CIREBON — Kelompok suporter Jakmania Cirebon secara resmi membatalkan seluruh rencana kegiatan nonton bareng (nobar) pertandingan besar antara Persija Jakarta menghadapi Persib Bandung. Keputusan ini mengikuti instruksi tegas dari aparat kepolisian yang tidak memberikan izin keramaian bagi pendukung kedua tim di wilayah Cirebon dan sekitarnya.
Kepala Biro Jakmania Cirebon, Syahril Rizky Kurniawan, menegaskan bahwa pihaknya tunduk pada aturan hukum dan prioritas keamanan daerah. Ia meminta seluruh anggota Jakmania di wilayah Cirebon untuk tidak mengadakan acara serupa di lokasi mana pun secara mandiri.
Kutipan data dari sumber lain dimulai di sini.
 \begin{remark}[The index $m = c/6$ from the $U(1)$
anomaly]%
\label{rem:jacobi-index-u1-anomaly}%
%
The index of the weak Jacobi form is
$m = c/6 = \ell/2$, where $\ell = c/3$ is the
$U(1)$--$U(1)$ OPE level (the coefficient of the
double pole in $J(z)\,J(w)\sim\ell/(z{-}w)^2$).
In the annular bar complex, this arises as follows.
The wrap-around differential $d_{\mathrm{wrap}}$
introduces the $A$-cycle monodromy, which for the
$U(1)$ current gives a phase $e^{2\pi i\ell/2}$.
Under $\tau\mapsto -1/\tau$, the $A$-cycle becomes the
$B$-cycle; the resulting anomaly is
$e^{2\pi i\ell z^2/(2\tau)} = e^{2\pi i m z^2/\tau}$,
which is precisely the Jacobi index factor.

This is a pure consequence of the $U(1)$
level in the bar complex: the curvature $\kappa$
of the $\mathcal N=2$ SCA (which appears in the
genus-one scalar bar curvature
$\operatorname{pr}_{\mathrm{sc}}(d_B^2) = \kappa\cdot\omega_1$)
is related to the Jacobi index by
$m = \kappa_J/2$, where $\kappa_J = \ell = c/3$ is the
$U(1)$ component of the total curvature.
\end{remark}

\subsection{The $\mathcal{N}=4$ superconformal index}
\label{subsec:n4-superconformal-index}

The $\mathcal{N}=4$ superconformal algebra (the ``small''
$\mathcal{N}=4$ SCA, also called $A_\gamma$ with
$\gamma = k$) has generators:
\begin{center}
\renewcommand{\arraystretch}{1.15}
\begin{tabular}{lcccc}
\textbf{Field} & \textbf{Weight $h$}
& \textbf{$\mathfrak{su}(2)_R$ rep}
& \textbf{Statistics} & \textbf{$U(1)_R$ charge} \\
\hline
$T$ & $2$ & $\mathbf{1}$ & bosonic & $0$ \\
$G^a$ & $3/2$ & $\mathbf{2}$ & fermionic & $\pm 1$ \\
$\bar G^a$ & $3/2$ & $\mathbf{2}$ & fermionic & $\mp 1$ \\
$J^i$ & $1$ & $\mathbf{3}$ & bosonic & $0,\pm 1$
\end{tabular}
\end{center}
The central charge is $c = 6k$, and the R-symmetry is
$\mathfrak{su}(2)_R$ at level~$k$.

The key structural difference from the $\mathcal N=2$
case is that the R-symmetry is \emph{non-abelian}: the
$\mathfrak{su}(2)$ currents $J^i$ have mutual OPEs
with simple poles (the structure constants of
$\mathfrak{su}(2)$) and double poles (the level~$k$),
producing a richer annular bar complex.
“Kami menghormati keputusan kepolisian dan mengajak seluruh rekan-rekan Jakmania di Cirebon untuk menaati aturan demi menjaga keamanan bersama,” ujar Syahril, Jumat 8 April 2026.
Larangan ketat yang dikeluarkan kepolisian ini bukan tanpa alasan. Aparat keamanan merujuk pada evaluasi kerusuhan yang terjadi pada 11 Januari 2026 lalu di kawasan Grage City. Saat itu, sebuah acara nobar Persija diduga diserang oleh oknum suporter Persib, yang memicu ketegangan di tengah masyarakat.
Polres Cirebon Kota dan Polresta Cirebon menilai pertandingan pada 10 Mei mendatang memiliki risiko kerawanan yang tinggi. Oleh karena itu, langkah preventif diambil dengan melarang segala bentuk pengumpulan massa suporter, termasuk konvoi di jalan raya, untuk menghindari potensi bentrokan susulan.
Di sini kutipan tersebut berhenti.